Take Boston College as an example. Per the website below they received 2800 ED applications and admitted 960 students for an admission rate of 34%. If the numbers are similar to last year they will have 36,000 to 37,000 regular applications. and will accept an additonal 4500 students or somewhere around 12%. So if you want to go to BC your odds are 3 times better applying ED. And that process is designed solely to benefit the kids not the schools.
.


It'll be interesting to see
by AquinasDomer  (2024-01-09 13:47:17)     cannot delete  |  Edit  |  Return to Board  |  Ignore Poster   |   Highlight Poster  |   Cannot reply

What the decline in college aged population as we transition away from the millennial population bump. Colleges have been seeing higher and higher numbers in the applicant pools and that will reverse in the years to come.

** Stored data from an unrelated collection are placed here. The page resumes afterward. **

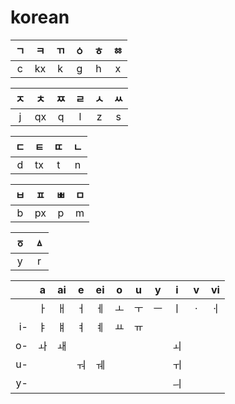 # korean

|  ㄱ   |  ㅋ   |  ㄲ   |  ㆁ   |  ㅎ   |  ㆅ   |
| :---: | :---: | :---: | :---: | :---: | :---: |
|   c   |  kx   |   k   |   g   |   h   |   x   |

|  ㅈ   |  ㅊ   |  ㅉ   |  ㄹ   |  ㅅ   |  ㅆ   |
| :---: | :---: | :---: | :---: | :---: | :---: |
|   j   |  qx   |   q   |   l   |   z   |   s   |

|  ㄷ   |  ㅌ   |  ㄸ   |  ㄴ   |
| :---: | :---: | :---: | :---: |
|   d   |  tx   |   t   |   n   |

|  ㅂ   |  ㅍ   |  ㅃ   |  ㅁ   |
| :---: | :---: | :---: | :---: |
|   b   |  px   |   p   |   m   |

|  ㆆ   |  ㅿ   |
| :---: | :---: |
|   y   |   r   |

|      |   a   |  ai   |   e   |  ei   |   o   |   u   |   y   |   i   |   v   |  vi   |
| ---: | :---: | :---: | :---: | :---: | :---: | :---: | :---: | :---: | :---: | :---: |
|      |  ㅏ   |  ㅐ   |  ㅓ   |  ㅔ   |  ㅗ   |  ㅜ   |  ㅡ   |  ㅣ   |  ㆍ   |  ㆎ   |
|   i- |  ㅑ   |  ㅒ   |  ㅕ   |  ㅖ   |  ㅛ   |  ㅠ   |       |       |       |       |
|   o- |  ㅘ   |  ㅙ   |       |       |       |       |       |  ㅚ   |       |       |
|   u- |       |       |  ㅝ   |  ㅞ   |       |       |       |  ㅟ   |       |       |
|   y- |       |       |       |       |       |       |       |  ㅢ   |       |       |
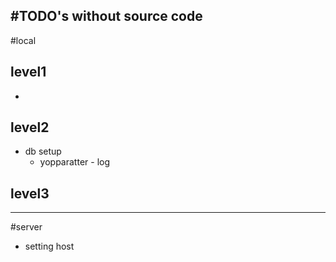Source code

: #TODO's without source code
---

#local
## level1
* 
## level2
* db setup
    * yopparatter - log

## level3

---
#server
* setting host



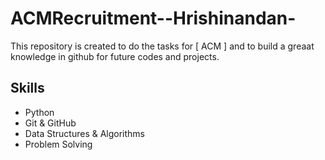 # ACMRecruitment--Hrishinandan-
This repository is created to do the tasks for [ ACM ] and to build a greaat knowledge in github for future codes and projects.
## Skills

- Python  
- Git & GitHub  
- Data Structures & Algorithms  
- Problem Solving
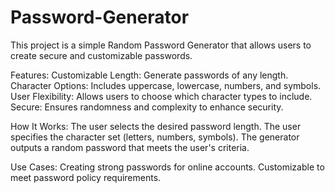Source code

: # Password-Generator
This project is a simple Random Password Generator that allows users to create secure and customizable passwords.

Features:
Customizable Length: Generate passwords of any length.
Character Options: Includes uppercase, lowercase, numbers, and symbols.
User Flexibility: Allows users to choose which character types to include.
Secure: Ensures randomness and complexity to enhance security.

How It Works:
The user selects the desired password length.
The user specifies the character set (letters, numbers, symbols).
The generator outputs a random password that meets the user's criteria.

Use Cases:
Creating strong passwords for online accounts.
Customizable to meet password policy requirements.
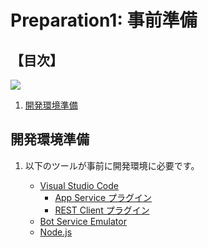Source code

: # Preparation1: 事前準備

## 【目次】

![](images/prep01-0000-network.png)


1. [開発環境準備](#開発環境準備)


## 開発環境準備

1. 以下のツールが事前に開発環境に必要です。

    * [Visual Studio Code](https://code.visualstudio.com/download)
        * [App Service プラグイン](https://marketplace.visualstudio.com/items?itemName=ms-azuretools.vscode-azureappservice)
        * [REST Client プラグイン](https://marketplace.visualstudio.com/items?itemName=humao.rest-client)
    * [Bot Service Emulator](https://github.com/Microsoft/BotFramework-Emulator/releases/)
    * [Node.js](https://nodejs.org/ja/download)

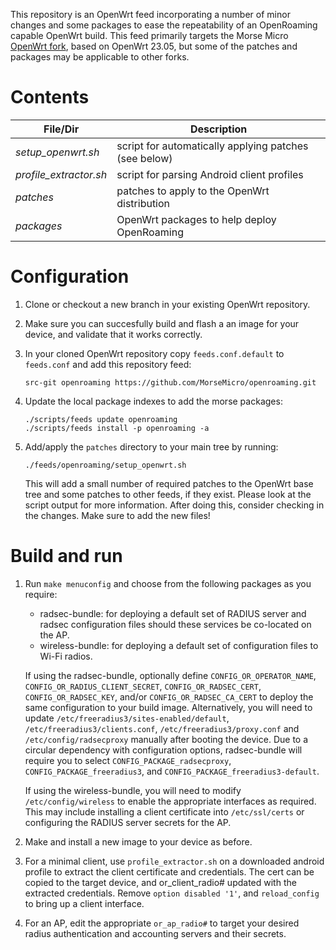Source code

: This repository is an OpenWrt feed incorporating a number of minor changes
and some packages to ease the repeatability of an OpenRoaming capable OpenWrt
build. This feed primarily targets the Morse Micro 
[OpenWrt fork](https://github.com/MorseMicro/openwrt), based on OpenWrt 23.05, 
but some of the patches and packages may be applicable to other forks.

Contents
========

| File/Dir | Description |
| --- | --- |
| *setup_openwrt.sh* | script for automatically applying patches (see below) |
| *profile_extractor.sh* | script for parsing Android client profiles |
| *patches* | patches to apply to the OpenWrt distribution |
| *packages* | OpenWrt packages to help deploy OpenRoaming |


Configuration
============

1.  Clone or checkout a new branch in your existing OpenWrt repository.

2.  Make sure you can succesfully build and flash a an image
    for your device, and validate that it works correctly.

3.  In your cloned OpenWrt repository copy `feeds.conf.default` to `feeds.conf`
    and add this repository feed:

        src-git openroaming https://github.com/MorseMicro/openroaming.git

4.  Update the local package indexes to add the morse packages:

        ./scripts/feeds update openroaming
        ./scripts/feeds install -p openroaming -a

5.  Add/apply the `patches` directory to your main tree by running:

        ./feeds/openroaming/setup_openwrt.sh

    This will add a small number of required patches to the OpenWrt base tree
    and some patches to other feeds, if they exist. Please look at the script
    output for more information. After doing this, consider checking in
    the changes. Make sure to add the new files!


Build and run
=============

1.  Run `make menuconfig` and choose from the following packages as you 
    require:
    * radsec-bundle: for deploying a default set of RADIUS server and radsec
      configuration files should these services be co-located on the AP.
    * wireless-bundle: for deploying a default set of configuration files
      to Wi-Fi radios.
    
    If using the radsec-bundle, optionally define `CONFIG_OR_OPERATOR_NAME`,
    `CONFIG_OR_RADIUS_CLIENT_SECRET`, `CONFIG_OR_RADSEC_CERT`, 
    `CONFIG_OR_RADSEC_KEY`, and/or `CONFIG_OR_RADSEC_CA_CERT` to deploy the
    same configuration to your build image.
    Alternatively, you will need to update 
    `/etc/freeradius3/sites-enabled/default`, `/etc/freeradius3/clients.conf`,
    `/etc/freeradius3/proxy.conf` and `/etc/config/radsecproxy` manually after 
    booting the device.
    Due to a circular dependency with configuration options, radsec-bundle will
    require you to select `CONFIG_PACKAGE_radsecproxy`, 
    `CONFIG_PACKAGE_freeradius3`, and `CONFIG_PACKAGE_freeradius3-default`.

    If using the wireless-bundle, you will need to modify `/etc/config/wireless`
    to enable the appropriate interfaces as required. This may include
    installing a client certificate into `/etc/ssl/certs` or configuring the
    RADIUS server secrets for the AP.

2.  Make and install a new image to your device as before.

3. For a minimal client, use `profile_extractor.sh` on a downloaded android
   profile to extract the client certificate and credentials. The cert can be
   copied to the target device, and or_client_radio# updated with the extracted
   credentials.
   Remove `option disabled '1'`, and `reload_config` to bring up a client
   interface.

4. For an AP, edit the appropriate `or_ap_radio#` to target your desired radius
   authentication and accounting servers and their secrets.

Alternatively it'd be nice if more top 20 schools expanded their undergraduate enrollments. The hairs that are being split to decide who goes where are pretty small.


Weird. Ackman said exactly what you say
by airborneirish  (2024-01-09 16:30:06)     cannot delete  |  Edit  |  Return to Board  |  Ignore Poster   |   Highlight Poster  |   Cannot reply

But the take away from liberals on this board is it’s impossible to measure merit in academic and hr.


Not impossible to measure merit but there is no set
by wpkirish  (2024-01-09 17:47:16)     cannot delete  |  Edit  |  Return to Board  |  Ignore Poster   |   Highlight Poster  |   Cannot reply

Measurement that everyone agrees upon so there is a subjective component. Even within that group of white males schools don’t simply take the top 100 by test score and gpa. How do you value the kid with top Grades but lower test scores? How do you value the kid with great test scores but the grades while good don’t reflect that score? Above a certain point you have shown the ability to do the work and it is making a subjective judgment of who you want in the school because they all merit admission. If not there would be a computer program where you put the information from
The application in and it spits out the acceptances and rejections.

When I was first out of law school I worked at what at the time was a “larger” insurance defense firm in the City. There was a recession in the legal Profession and suddenly our firm was getting applicants from schools that we had never received applicants from. The partners were impressed with the credentials when they reviewed resumes. The only problem was these people could not carry a conversation at lunch because they had no personality. Not a great trait for litigation firm that still held a talent show after new lawyers were sworn in where the new lawyers would
Tell jokes and perform skits making fun of the lawyers at the firm.

They objectively “merited” being hired more than our normal students based upon their grades and schools but subjectively they were the wrong people for our firm long term.


I see SAT and GPA
by AquinasDomer  (2024-01-09 16:58:03)     cannot delete  |  Edit  |  Return to Board  |  Ignore Poster   |   Highlight Poster  |   Cannot reply

Like height and 40 times. They're useful to a point, but you probably don't want to be like the Raiders of old and draft exclusively on 40 times.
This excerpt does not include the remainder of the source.